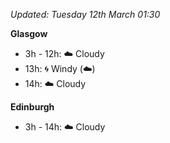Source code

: *Updated: Tuesday 12th March 01:30*

**Glasgow**

* 3h - 12h: :cloud: Cloudy
* 13h: :cyclone: Windy (:cloud:)
* 14h: :cloud: Cloudy

**Edinburgh**

* 3h - 14h: :cloud: Cloudy
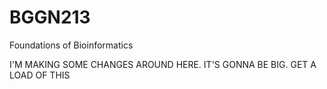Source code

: # BGGN213
Foundations of Bioinformatics

I'M MAKING SOME CHANGES AROUND HERE.
IT'S GONNA BE BIG.
GET A LOAD OF THIS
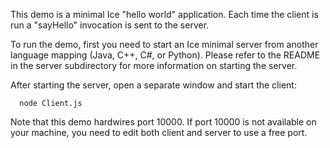 This demo is a minimal Ice "hello world" application. Each time the
client is run a "sayHello" invocation is sent to the server.

To run the demo, first you need to start an Ice minimal server from
another language mapping (Java, C++, C#, or Python). Please refer to
the README in the server subdirectory for more information on starting
the server.

After starting the server, open a separate window and start the
client:

      node Client.js

Note that this demo hardwires port 10000. If port 10000 is not
available on your machine, you need to edit both client and server
to use a free port.

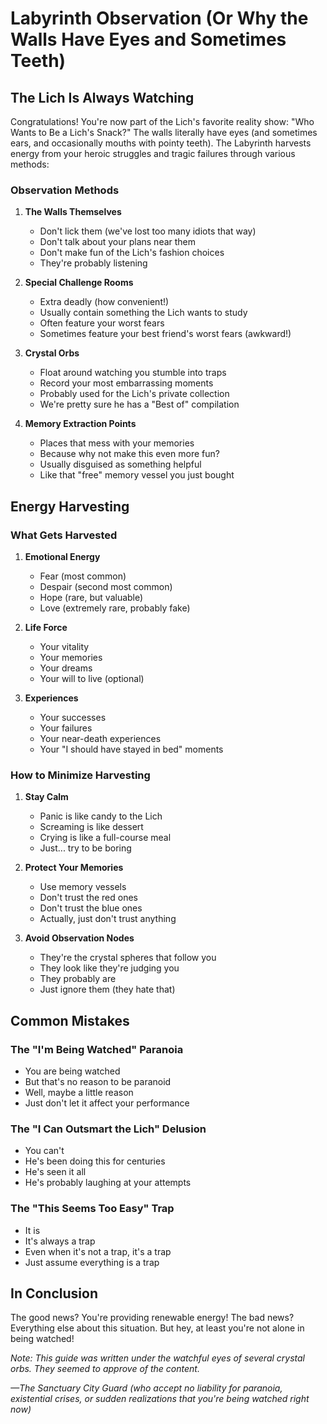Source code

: # Labyrinth Observation (Or Why the Walls Have Eyes and Sometimes Teeth)

## The Lich Is Always Watching

Congratulations! You're now part of the Lich's favorite reality show: "Who Wants to Be a Lich's Snack?" The walls literally have eyes (and sometimes ears, and occasionally mouths with pointy teeth). The Labyrinth harvests energy from your heroic struggles and tragic failures through various methods:

### Observation Methods

1. **The Walls Themselves**
   - Don't lick them (we've lost too many idiots that way)
   - Don't talk about your plans near them
   - Don't make fun of the Lich's fashion choices
   - They're probably listening

2. **Special Challenge Rooms**
   - Extra deadly (how convenient!)
   - Usually contain something the Lich wants to study
   - Often feature your worst fears
   - Sometimes feature your best friend's worst fears (awkward!)

3. **Crystal Orbs**
   - Float around watching you stumble into traps
   - Record your most embarrassing moments
   - Probably used for the Lich's private collection
   - We're pretty sure he has a "Best of" compilation

4. **Memory Extraction Points**
   - Places that mess with your memories
   - Because why not make this even more fun?
   - Usually disguised as something helpful
   - Like that "free" memory vessel you just bought

## Energy Harvesting

### What Gets Harvested

1. **Emotional Energy**
   - Fear (most common)
   - Despair (second most common)
   - Hope (rare, but valuable)
   - Love (extremely rare, probably fake)

2. **Life Force**
   - Your vitality
   - Your memories
   - Your dreams
   - Your will to live (optional)

3. **Experiences**
   - Your successes
   - Your failures
   - Your near-death experiences
   - Your "I should have stayed in bed" moments

### How to Minimize Harvesting

1. **Stay Calm**
   - Panic is like candy to the Lich
   - Screaming is like dessert
   - Crying is like a full-course meal
   - Just... try to be boring

2. **Protect Your Memories**
   - Use memory vessels
   - Don't trust the red ones
   - Don't trust the blue ones
   - Actually, just don't trust anything

3. **Avoid Observation Nodes**
   - They're the crystal spheres that follow you
   - They look like they're judging you
   - They probably are
   - Just ignore them (they hate that)

## Common Mistakes

### The "I'm Being Watched" Paranoia
- You are being watched
- But that's no reason to be paranoid
- Well, maybe a little reason
- Just don't let it affect your performance

### The "I Can Outsmart the Lich" Delusion
- You can't
- He's been doing this for centuries
- He's seen it all
- He's probably laughing at your attempts

### The "This Seems Too Easy" Trap
- It is
- It's always a trap
- Even when it's not a trap, it's a trap
- Just assume everything is a trap

## In Conclusion

The good news? You're providing renewable energy! The bad news? Everything else about this situation. But hey, at least you're not alone in being watched!

*Note: This guide was written under the watchful eyes of several crystal orbs. They seemed to approve of the content.*

*—The Sanctuary City Guard (who accept no liability for paranoia, existential crises, or sudden realizations that you're being watched right now)* 
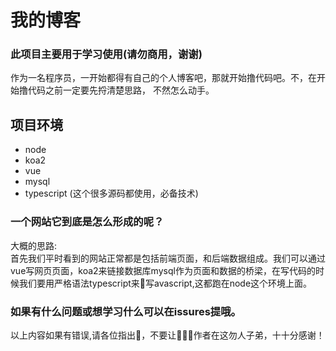 # 我的博客

### 此项目主要用于学习使用(请勿商用，谢谢)

作为一名程序员，一开始都得有自己的个人博客吧，那就开始撸代码吧。不，在开始撸代码之前一定要先捋清楚思路，
不然怎么动手。   
## 项目环境
- node
- koa2
- vue
- mysql
- typescript (这个很多源码都使用，必备技术)

### 一个网站它到底是怎么形成的呢？
大概的思路:   
首先我们平时看到的网站正常都是包括前端页面，和后端数据组成。我们可以通过vue写网页页面，koa2来链接数据库mysql作为页面和数据的桥梁，在写代码的时候我们要用严格语法typescript来写avascript,这都跑在node这个环境上面。

### 如果有什么问题或想学习什么可以在issures提哦。

以上内容如果有错误,请各位指出，不要让作者在这勿人子弟，十十分感谢！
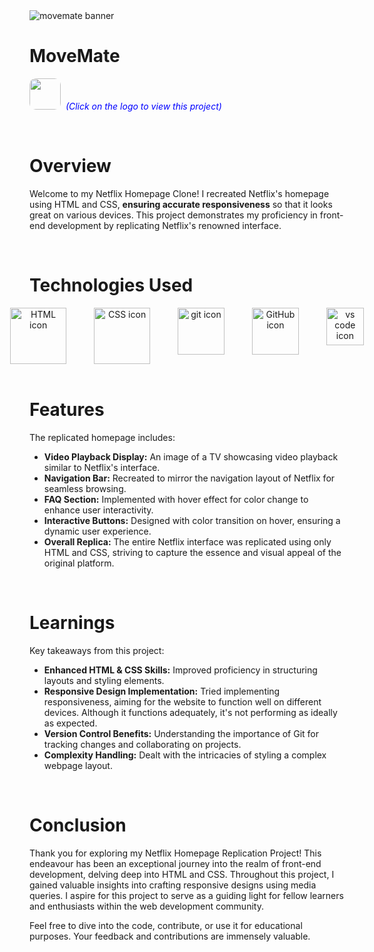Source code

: <img src="https://i.postimg.cc/59XmPJh1/movemate-banner.jpg" alt="movemate banner">

# MoveMate 

[<img src="https://i.postimg.cc/8C3xY4zz/2.jpg" width="50" style="border-radius: 10px;" target="_main">](https://harshilshrma.github.io/MoveMate/) <span style="color:blue"> _&nbsp;(Click on the logo to view this project)_</span>

<br> 

# Overview
Welcome to my Netflix Homepage Clone! I recreated Netflix's homepage using HTML and CSS, <strong>ensuring accurate responsiveness</strong> so that it looks great on various devices. This project demonstrates my proficiency in front-end development by replicating Netflix's renowned interface.

<br>

# Technologies Used

<!-- Technologies Used -->
<div style="text-align: center;">
  <div style="display: flex; justify-content: center; gap: 20px;">
    <img src="https://user-images.githubusercontent.com/25181517/192158954-f88b5814-d510-4564-b285-dff7d6400dad.png" alt="HTML icon" height="90px" title="HTML">
    &nbsp;
    <img src="https://user-images.githubusercontent.com/25181517/183898674-75a4a1b1-f960-4ea9-abcb-637170a00a75.png" alt="CSS icon" height="90px" title="CSS">
    &nbsp;
    <img src="https://user-images.githubusercontent.com/25181517/192108372-f71d70ac-7ae6-4c0d-8395-51d8870c2ef0.png" alt="git icon" height="75px" title="Git">
    &nbsp;
    <img src="https://user-images.githubusercontent.com/25181517/192108374-8da61ba1-99ec-41d7-80b8-fb2f7c0a4948.png" alt="GitHub icon" height="75px" title="GitHub">
    &nbsp;
    <img src="https://user-images.githubusercontent.com/25181517/192108891-d86b6220-e232-423a-bf5f-90903e6887c3.png" alt="vs code icon" height="60px" title="Microsoft Visual Studio">
  </div>
</div>

<br>

# Features
The replicated homepage includes:

<ul>
    <li>
        <strong>Video Playback Display:</strong> An image of a TV showcasing video playback similar to Netflix's interface.
    </li>
    <li>
        <strong>Navigation Bar:</strong> Recreated to mirror the navigation layout of Netflix for seamless browsing.
    </li>
    <li>
        <strong>FAQ Section:</strong> Implemented with hover effect for color change to enhance user interactivity.
    </li>
    <li>
        <strong>Interactive Buttons:</strong> Designed with color transition on hover, ensuring a dynamic user experience.
    </li>
    <li>
        <strong>Overall Replica:</strong> The entire Netflix interface was replicated using only HTML and CSS, striving to capture the essence and visual appeal of the original platform.
    </li>
</ul>


<br>

# Learnings
Key takeaways from this project:

<ul>
    <li><strong>Enhanced HTML & CSS Skills:</strong> Improved proficiency in structuring layouts and styling elements.</li>
    <li><strong>Responsive Design Implementation:</strong> Tried implementing responsiveness, aiming for the website to function well on different devices. Although it functions adequately, it's not performing as ideally as expected.</li>
    <li><strong>Version Control Benefits:</strong> Understanding the importance of Git for tracking changes and collaborating on projects.</li>
    <li><strong>Complexity Handling:</strong> Dealt with the intricacies of styling a complex webpage layout.</li>
</ul>


<br>

# Conclusion

Thank you for exploring my Netflix Homepage Replication Project! This endeavour has been an exceptional journey into the realm of front-end development, delving deep into HTML and CSS. Throughout this project, I gained valuable insights into crafting responsive designs using media queries. I aspire for this project to serve as a guiding light for fellow learners and enthusiasts within the web development community.

Feel free to dive into the code, contribute, or use it for educational purposes. Your feedback and contributions are immensely valuable.

<br>

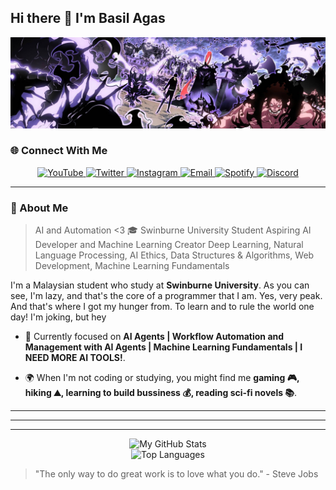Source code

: ## Hi there 👋 I'm Basil Agas



<p align="center">
  <img src="Images/JinWoo.jpeg" alt="A centered and resized screenshot" width="=900">
</p>

### 🌐 Connect With Me

<p align="center">
  <a href="https://youtube.com/c/YOUR_CHANNEL_HERE">
    <img src="https://img.shields.io/badge/YouTube-FF0000?style=for-the-badge&logo=youtube&logoColor=white" alt="YouTube">
  </a>
  <a href="https://twitter.com/YOUR_HANDLE_HERE">
    <img src="https://img.shields.io/badge/Twitter-1DA1F2?style=for-the-badge&logo=twitter&logoColor=white" alt="Twitter">
  </a>
  <a href="https://instagram.com/YOUR_USERNAME_HERE">
    <img src="https://img.shields.io/badge/Instagram-E4405F?style=for-the-badge&logo=instagram&logoColor=white" alt="Instagram">
  </a>
  <a href="mailto:YOUR.EMAIL@EXAMPLE.COM">
    <img src="https://img.shields.io/badge/Email-D14836?style=for-the-badge&logo=gmail&logoColor=white" alt="Email">
  </a>
  <a href="https://open.spotify.com/user/YOUR_USER_ID_HERE">
    <img src="https://img.shields.io/badge/Spotify-1ED760?style=for-the-badge&logo=spotify&logoColor=white" alt="Spotify">
  </a>
  <a href="https://discord.com/users/YOUR_USER_ID_HERE">
    <img src="https://img.shields.io/badge/Discord-7289DA?style=for-the-badge&logo=discord&logoColor=white" alt="Discord">
  </a>
</p>

---

### 🙋 About Me

> AI and Automation <3
> 🎓 Swinburne University Student
> Aspiring AI Developer and Machine Learning Creator 
> Deep Learning, Natural Language Processing, AI Ethics, Data Structures & Algorithms, Web Development, Machine Learning Fundamentals

I'm a Malaysian student who study at **Swinburne University**. As you can see, I'm lazy, and that's the core of a programmer that I am. Yes, very peak. And that's where I got my hunger from. To learn and to rule the world one day! I'm joking, but hey 

-   🌱 Currently focused on **AI Agents | Workflow Automation and Management with AI Agents | Machine Learning Fundamentals | I NEED MORE AI TOOLS!**.
<!-- -   🤝 Always eager to collaborate on **[Types of projects I'm interested in like open-source contributions, hackathon projects, academic research]**. -->
-   🌍 When I'm not coding or studying, you might find me **gaming 🎮, hiking ⛰️, learning to build bussiness 💰, reading sci-fi novels 📚**.

---

<!-- ### 💻 What I'm Currently Working On

### My Ultimate Goal

-   **[Current Project 1 Name]:** Building a [brief description, e.g., "full-stack e-commerce platform using Python and Django"]. Check it out [here](https://github.com/your-username/your-repo-link)!
-   **[Current Project 2 Name (if any)]:** Exploring [brief description, e.g., "game development with Unity and C#"].
-   **University Coursework I took and taking:** 
    1. FYP
    2. Applied
    2. Cloud Computing
    3. Big Data Architecture and Application
    4.  -->

---

<!-- ### 🌱 I'm Currently Learning -->

<!-- Put the images to quickly describe it -->

---

<!-- GitHub Stats (Optional - you might want to add these later once you have more activity) -->
<p align="center">
  <img src="https://github-readme-stats.vercel.app/api?username=Basilagas21&show_icons=true&theme=dark&include_all_commits=true&count_private=true" alt="My GitHub Stats" />
  <br/>
  <img src="https://github-readme-stats.vercel.app/api/top-langs/?username=Basilagas21&layout=compact&theme=dark" alt="Top Languages" />
</p>

> "The only way to do great work is to love what you do." - Steve Jobs

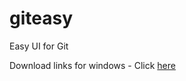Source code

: # giteasy

Easy UI for Git

Download links for windows - Click [here](/fyne-cross/dist/windows-amd64/giteasy.exe)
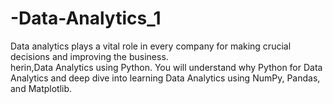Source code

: # -Data-Analytics_1
Data analytics plays a vital role in every company for making crucial decisions and improving the business.  
herin,Data Analytics using Python. 
You will understand why Python for Data Analytics and deep dive into learning Data Analytics using NumPy, Pandas, and Matplotlib. 
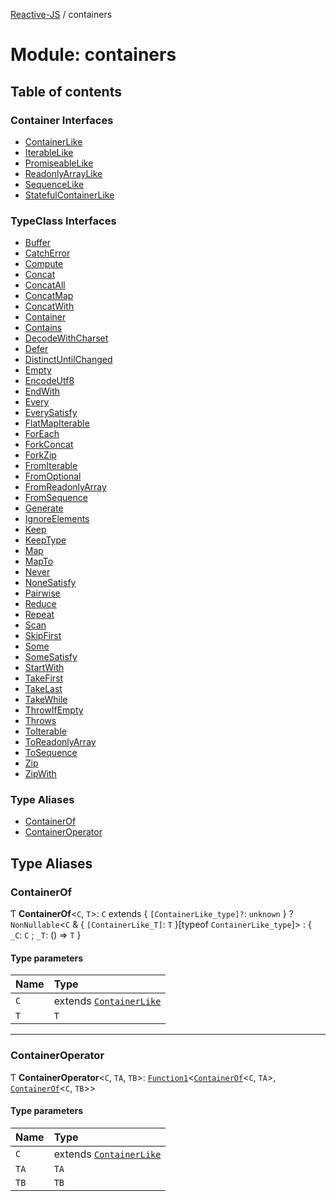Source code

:[Reactive-JS](../README.md) / containers

# Module: containers

## Table of contents

### Container Interfaces

- [ContainerLike](../interfaces/containers.ContainerLike.md)
- [IterableLike](../interfaces/containers.IterableLike.md)
- [PromiseableLike](../interfaces/containers.PromiseableLike.md)
- [ReadonlyArrayLike](../interfaces/containers.ReadonlyArrayLike.md)
- [SequenceLike](../interfaces/containers.SequenceLike.md)
- [StatefulContainerLike](../interfaces/containers.StatefulContainerLike.md)

### TypeClass Interfaces

- [Buffer](../interfaces/containers.Buffer.md)
- [CatchError](../interfaces/containers.CatchError.md)
- [Compute](../interfaces/containers.Compute.md)
- [Concat](../interfaces/containers.Concat.md)
- [ConcatAll](../interfaces/containers.ConcatAll.md)
- [ConcatMap](../interfaces/containers.ConcatMap.md)
- [ConcatWith](../interfaces/containers.ConcatWith.md)
- [Container](../interfaces/containers.Container.md)
- [Contains](../interfaces/containers.Contains.md)
- [DecodeWithCharset](../interfaces/containers.DecodeWithCharset.md)
- [Defer](../interfaces/containers.Defer.md)
- [DistinctUntilChanged](../interfaces/containers.DistinctUntilChanged.md)
- [Empty](../interfaces/containers.Empty.md)
- [EncodeUtf8](../interfaces/containers.EncodeUtf8.md)
- [EndWith](../interfaces/containers.EndWith.md)
- [Every](../interfaces/containers.Every.md)
- [EverySatisfy](../interfaces/containers.EverySatisfy.md)
- [FlatMapIterable](../interfaces/containers.FlatMapIterable.md)
- [ForEach](../interfaces/containers.ForEach.md)
- [ForkConcat](../interfaces/containers.ForkConcat.md)
- [ForkZip](../interfaces/containers.ForkZip.md)
- [FromIterable](../interfaces/containers.FromIterable.md)
- [FromOptional](../interfaces/containers.FromOptional.md)
- [FromReadonlyArray](../interfaces/containers.FromReadonlyArray.md)
- [FromSequence](../interfaces/containers.FromSequence.md)
- [Generate](../interfaces/containers.Generate.md)
- [IgnoreElements](../interfaces/containers.IgnoreElements.md)
- [Keep](../interfaces/containers.Keep.md)
- [KeepType](../interfaces/containers.KeepType.md)
- [Map](../interfaces/containers.Map.md)
- [MapTo](../interfaces/containers.MapTo.md)
- [Never](../interfaces/containers.Never.md)
- [NoneSatisfy](../interfaces/containers.NoneSatisfy.md)
- [Pairwise](../interfaces/containers.Pairwise.md)
- [Reduce](../interfaces/containers.Reduce.md)
- [Repeat](../interfaces/containers.Repeat.md)
- [Scan](../interfaces/containers.Scan.md)
- [SkipFirst](../interfaces/containers.SkipFirst.md)
- [Some](../interfaces/containers.Some.md)
- [SomeSatisfy](../interfaces/containers.SomeSatisfy.md)
- [StartWith](../interfaces/containers.StartWith.md)
- [TakeFirst](../interfaces/containers.TakeFirst.md)
- [TakeLast](../interfaces/containers.TakeLast.md)
- [TakeWhile](../interfaces/containers.TakeWhile.md)
- [ThrowIfEmpty](../interfaces/containers.ThrowIfEmpty.md)
- [Throws](../interfaces/containers.Throws.md)
- [ToIterable](../interfaces/containers.ToIterable.md)
- [ToReadonlyArray](../interfaces/containers.ToReadonlyArray.md)
- [ToSequence](../interfaces/containers.ToSequence.md)
- [Zip](../interfaces/containers.Zip.md)
- [ZipWith](../interfaces/containers.ZipWith.md)

### Type Aliases

- [ContainerOf](containers.md#containerof)
- [ContainerOperator](containers.md#containeroperator)

## Type Aliases

### ContainerOf

Ƭ **ContainerOf**<`C`, `T`\>: `C` extends { `[ContainerLike_type]?`: `unknown`  } ? `NonNullable`<`C` & { `[ContainerLike_T]`: `T`  }[typeof `ContainerLike_type`]\> : { `_C`: `C` ; `_T`: () => `T`  }

#### Type parameters

| Name | Type |
| :------ | :------ |
| `C` | extends [`ContainerLike`](../interfaces/containers.ContainerLike.md) |
| `T` | `T` |

___

### ContainerOperator

Ƭ **ContainerOperator**<`C`, `TA`, `TB`\>: [`Function1`](functions.md#function1)<[`ContainerOf`](containers.md#containerof)<`C`, `TA`\>, [`ContainerOf`](containers.md#containerof)<`C`, `TB`\>\>

#### Type parameters

| Name | Type |
| :------ | :------ |
| `C` | extends [`ContainerLike`](../interfaces/containers.ContainerLike.md) |
| `TA` | `TA` |
| `TB` | `TB` |
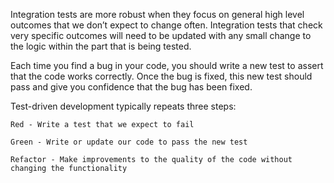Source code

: Integration tests are more robust when they focus on general high level outcomes that we don’t expect to change often. Integration tests that check very specific outcomes will need to be updated with any small change to the logic within the part that is being tested.


Each time you find a bug in your code, you should write a new test to assert that the code works correctly. Once the bug is fixed, this new test should pass and give you confidence that the bug has been fixed.

Test-driven development typically repeats three steps:

    Red - Write a test that we expect to fail

    Green - Write or update our code to pass the new test

    Refactor - Make improvements to the quality of the code without changing the functionality
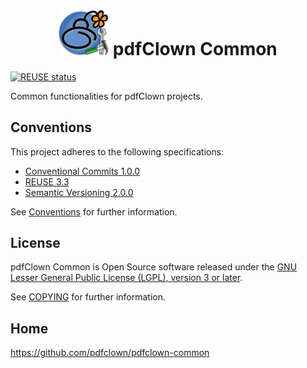 <!--
  SPDX-FileCopyrightText: 2025 Stefano Chizzolini and contributors

  SPDX-License-Identifier: LGPL-3.0-or-later
-->
<h1 align="center">
<picture>
<img alt="logo" src="src/main/javadoc/jada/attach/common/resources/images/logo.png" width="80">
</picture> pdfClown Common
</h1>

[![REUSE status](https://api.reuse.software/badge/github.com/pdfclown/pdfclown-common)](https://api.reuse.software/info/github.com/pdfclown/pdfclown-common)

Common functionalities for pdfClown projects.

## Conventions

This project adheres to the following specifications:

- [Conventional Commits 1.0.0](https://www.conventionalcommits.org/en/v1.0.0/)
- [REUSE 3.3](https://reuse.software/spec-3.3/)
- [Semantic Versioning 2.0.0](https://semver.org/spec/v2.0.0.html)

See [Conventions](docs/conventions.md) for further information.

## License

pdfClown Common is Open Source software released under the [GNU Lesser General Public License (LGPL), version 3 or later](LICENSE.txt).

See [COPYING](COPYING.md) for further information.

## Home

<https://github.com/pdfclown/pdfclown-common>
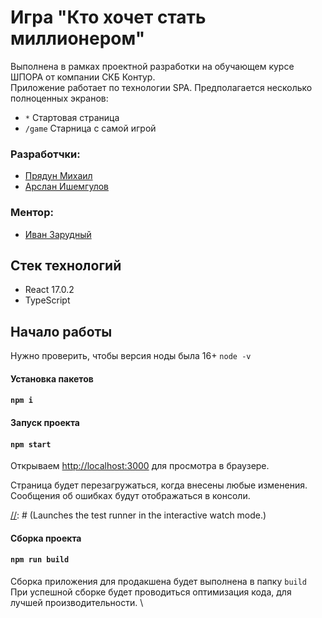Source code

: # Игра "Кто хочет стать миллионером"

Выполнена в рамках проектной разработки на обучающем курсе ШПОРА от компании СКБ Контур.\
Приложение работает по технологии SPA. Предполагается несколько полноценных экранов:
- `*` Стартовая страница
- `/game` Старница с самой игрой

### Разработчки:
- [Прядун Михаил](https://t.me/pryadun69)
- [Арслан Ишемгулов](https://t.me/ars_is_like)


### Ментор:
- [Иван Зарудный](https://t.me/iZarudny) 

## Стек технологий
- React 17.0.2
- TypeScript

## Начало работы
Нужно проверить, чтобы версия ноды была 16+ `node -v`

#### Установка пакетов
#### `npm i`

#### Запуск проекта
#### `npm start`


Открываем [http://localhost:3000](http://localhost:3000) для просмотра в браузере.

Страница будет перезагружаться, когда внесены любые изменения. \
Сообщения об ошибках будут отображаться в консоли.

[//]: # (### `npm test`)

[//]: # ()
[//]: # (Launches the test runner in the interactive watch mode.\)

[//]: # (See the section about [running tests]&#40;https://facebook.github.io/create-react-app/docs/running-tests&#41; for more information.)
#### Сборка проекта
#### `npm run build`

Сборка приложения для продакшена будет выполнена в папку `build` \
При успешной сборке будет проводиться оптимизация кода, для лучшей производительности. \

[//]: # (### `npm run eject`)

[//]: # ()
[//]: # (**Note: this is a one-way operation. Once you `eject`, you can’t go back!**)

[//]: # ()
[//]: # (If you aren’t satisfied with the build tool and configuration choices, you can `eject` at any time. This command will remove the single build dependency from your project.)

[//]: # ()
[//]: # (Instead, it will copy all the configuration files and the transitive dependencies &#40;webpack, Babel, ESLint, etc&#41; right into your project so you have full control over them. All of the commands except `eject` will still work, but they will point to the copied scripts so you can tweak them. At this point you’re on your own.)

[//]: # ()
[//]: # (You don’t have to ever use `eject`. The curated feature set is suitable for small and middle deployments, and you shouldn’t feel obligated to use this feature. However we understand that this tool wouldn’t be useful if you couldn’t customize it when you are ready for it.)
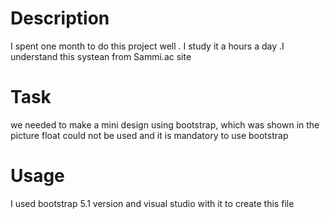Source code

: # Description
I spent one month to do this project well . I study it a hours a day .I understand this systean from Sammi.ac site 

# Task
we needed to make a mini design using bootstrap, which was shown in the picture float could not be used and it is mandatory to use bootstrap

# Usage
I used bootstrap 5.1 version and visual studio with it to create this file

* * * *

§ **Brief**: Pick out, from the lines above, every one that contains the string "most".

§ **Result for this exercise**:
   - Record your most embarrassing moments
   - Fear (most common)
   - Despair (second most common)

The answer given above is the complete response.